INTRODUCTION: Formyl peptide receptor 2 (FPR2) is a G protein-coupled receptor involved in resolving inflammation and regulating immune and nervous system processes. Its dysfunction is associated with aging-related decline in both systems. One hallmark of immunosenescence is thymic involution—an age-related reduction in thymic size and function, which impairs T cell production. The thymus, essential for the clonal selection and maturation of T lymphocytes, gradually atrophies with age, yet continues to influence immune homeostasis by supporting regulatory T cell (Treg) generation in adulthood.

AIM(S): This study aimed to examine age-related changes in the thymus and brain in FPR2 knockout (FPR2KO) mice compared with wild-type (WT) controls.

METHOD(S): Comparative analyses were conducted in 15- and 18-month-old mice. Relative thymus, brain, and spleen masses were measured. Additionally, FPR2 protein levels were assessed by ELISA in the hippocampus and frontal cortex of WT mice from youth to aging.

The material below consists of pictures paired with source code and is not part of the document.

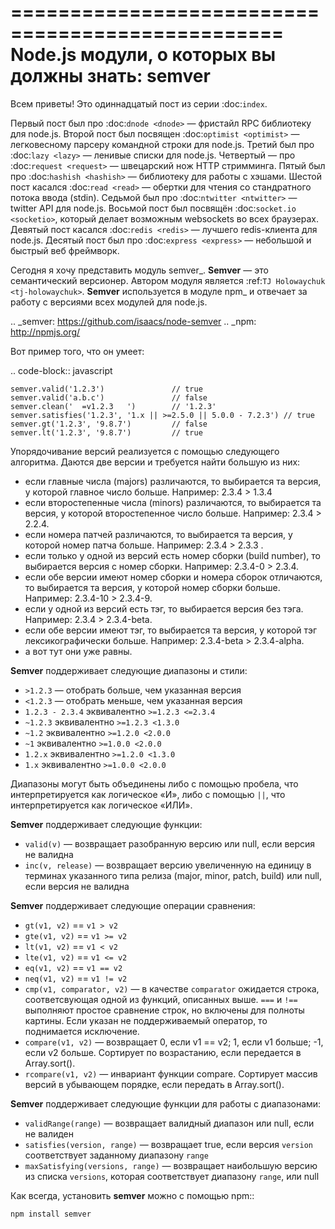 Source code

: =================================================
Node.js модули, о которых вы должны знать: semver
=================================================

Всем приветы! Это одиннадцатый пост из серии :doc:`index`.

Первый пост был про :doc:`dnode <dnode>` — фристайл RPC библиотеку для
node.js. Второй пост был посвящен :doc:`optimist <optimist>` — легковесному
парсеру командной строки для node.js. Третий был про :doc:`lazy <lazy>` —
ленивые списки для node.js. Четвертый — про :doc:`request <request>` —
швецарский нож HTTP стримминга. Пятый был про :doc:`hashish <hashish>` —
библиотеку для работы с хэшами. Шестой пост касался :doc:`read <read>` —
обертки для чтения со стандратного потока ввода (stdin). Седьмой был про
:doc:`ntwitter <ntwitter>` — twitter API для node.js. Восьмой пост был
посвящён :doc:`socket.io <socketio>`, который делает возможным websockets
во всех браузерах. Девятый пост касался :doc:`redis <redis>` — лучшего
redis-клиента для node.js. Десятый пост был про :doc:`express <express>` —
небольшой и быстрый веб фреймворк.

Сегодня я хочу представить модуль semver_. **Semver** — это семантический
версионер. Автором модуля является :ref:`TJ Holowaychuk <tj-holowaychuk>`.
**Semver** используется в модуле npm_ и отвечает за работу с версиями всех
модулей для node.js.

.. _semver: https://github.com/isaacs/node-semver
.. _npm: http://npmjs.org/

Вот пример того, что он умеет:

.. code-block:: javascript

    semver.valid('1.2.3')               // true
    semver.valid('a.b.c')               // false
    semver.clean('  =v1.2.3   ')        // '1.2.3'
    semver.satisfies('1.2.3', '1.x || >=2.5.0 || 5.0.0 - 7.2.3') // true
    semver.gt('1.2.3', '9.8.7')         // false
    semver.lt('1.2.3', '9.8.7')         // true

Упорядочивание версий реализуется с помощью следующего алгоритма. Даются
две версии и требуется найти большую из них:

* если главные числа (majors) различаются, то выбирается та версия, у которой
  главное число больше. Например: 2.3.4 > 1.3.4
* если второстепенные числа (minors) различаются, то выбирается та версия, у
  которой второстепенное число больше. Например: 2.3.4 > 2.2.4.
* если номера патчей различаются, то выбирается та версия, у которой номер
  патча больше. Например: 2.3.4 > 2.3.3 .
* если только у одной из версий есть номер сборки (build number), то выбирается
  версия с номер сборки. Например: 2.3.4-0 > 2.3.4.
* если обе версии имеют номер сборки и номера сборок отличаются, то выбирается
  та версия, у которой номер сборки больше. Например: 2.3.4-10 > 2.3.4-9.
* если у одной из версий есть тэг, то выбирается версия без тэга. Например:
  2.3.4 > 2.3.4-beta.
* если обе версии имеют тэг, то выбирается та версия, у которой тэг
  лексикографически больше. Например: 2.3.4-beta > 2.3.4-alpha.
* а вот тут они уже равны.

**Semver** поддерживает следующие диапазоны и стили:

* ``>1.2.3`` — отобрать больше, чем указанная версия
* ``<1.2.3`` — отобрать меньше, чем указанная версия
* ``1.2.3 - 2.3.4`` эквивалентно ``>=1.2.3 <=2.3.4``
* ``~1.2.3`` эквивалентно ``>=1.2.3 <1.3.0``
* ``~1.2`` эквивалентно ``>=1.2.0 <2.0.0``
* ``~1`` эквивалентно ``>=1.0.0 <2.0.0``
* ``1.2.x`` эквивалентно ``>=1.2.0 <1.3.0``
* ``1.x`` эквивалентно ``>=1.0.0 <2.0.0``

Диапазоны могут быть объединены либо с помощью пробела, что интерпретируется
как логическое «И», либо с помощью ``||``, что интерпретируется как логическое
«ИЛИ».

**Semver** поддерживает следующие функции:

* ``valid(v)`` — возвращает разобранную версию или null, если версия не валидна
* ``inc(v, release)`` — возвращает версию увеличенную на единицу в терминах
  указанного типа релиза (major, minor, patch, build) или null, если версия не
  валидна

**Semver** поддерживает следующие операции сравнения:

* ``gt(v1, v2)`` == ``v1 > v2``
* ``gte(v1, v2)`` == ``v1 >= v2``
* ``lt(v1, v2)`` == ``v1 < v2``
* ``lte(v1, v2)`` == ``v1 <= v2``
* ``eq(v1, v2)`` == ``v1 == v2``
* ``neq(v1, v2)`` == ``v1 != v2``
* ``cmp(v1, comparator, v2)`` — в качестве ``comparator`` ожидается строка,
  соответсвующая одной из функций, описанных выше. ``===`` и ``!==``
  выполняют простое сравнение строк, но включены для полноты картины. Если
  указан не поддерживаемый оператор, то поднимается исключение.
* ``compare(v1, v2)`` — возвращает 0, если v1 == v2; 1, если v1 больше; -1,
  если v2 больше. Сортирует по возрастанию, если передается в Array.sort().
* ``rcompare(v1, v2)`` — инвариант функции compare. Сортирует массив версий
  в убывающем порядке, если передать в Array.sort().

**Semver** поддерживает следующие функции для работы с диапазонами:

* ``validRange(range)`` — возвращает валидный диапазон или null, если не
  валиден
* ``satisfies(version, range)`` — возвращает true, если версия ``version``
  соответствует заданному диапазону ``range``
* ``maxSatisfying(versions, range)`` — возвращает наибольшую версию из списка
  ``versions``, которая соответствует диапазону ``range``, или null

Как всегда, установить **semver** можно с помощью npm::

    npm install semver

RESULTS: Brain mass was significantly reduced in older mice, regardless of genotype. WT mice showed a notable decline in thymus mass with age, confirming thymic involution. In contrast, FPR2KO mice maintained higher thymus mass at both time points, suggesting attenuated involution. FPR2 levels in WT brains varied with age, indicating potential involvement in neural aging.

CONCLUSIONS: These findings suggest that FPR2 may play a key role in regulating thymic aging and maintaining brain homeostasis, linking immune and neural aging through pro-resolving pathways.

FINANCIAL SUPPORT: Grant No. 2021/43/B/NZ4/01133 National Science Centre, Poland, and the Statutory Fund of the Department of Experimental Neuroendocrinology, Maj Institute of Pharmacology, Polish Academy of Sciences.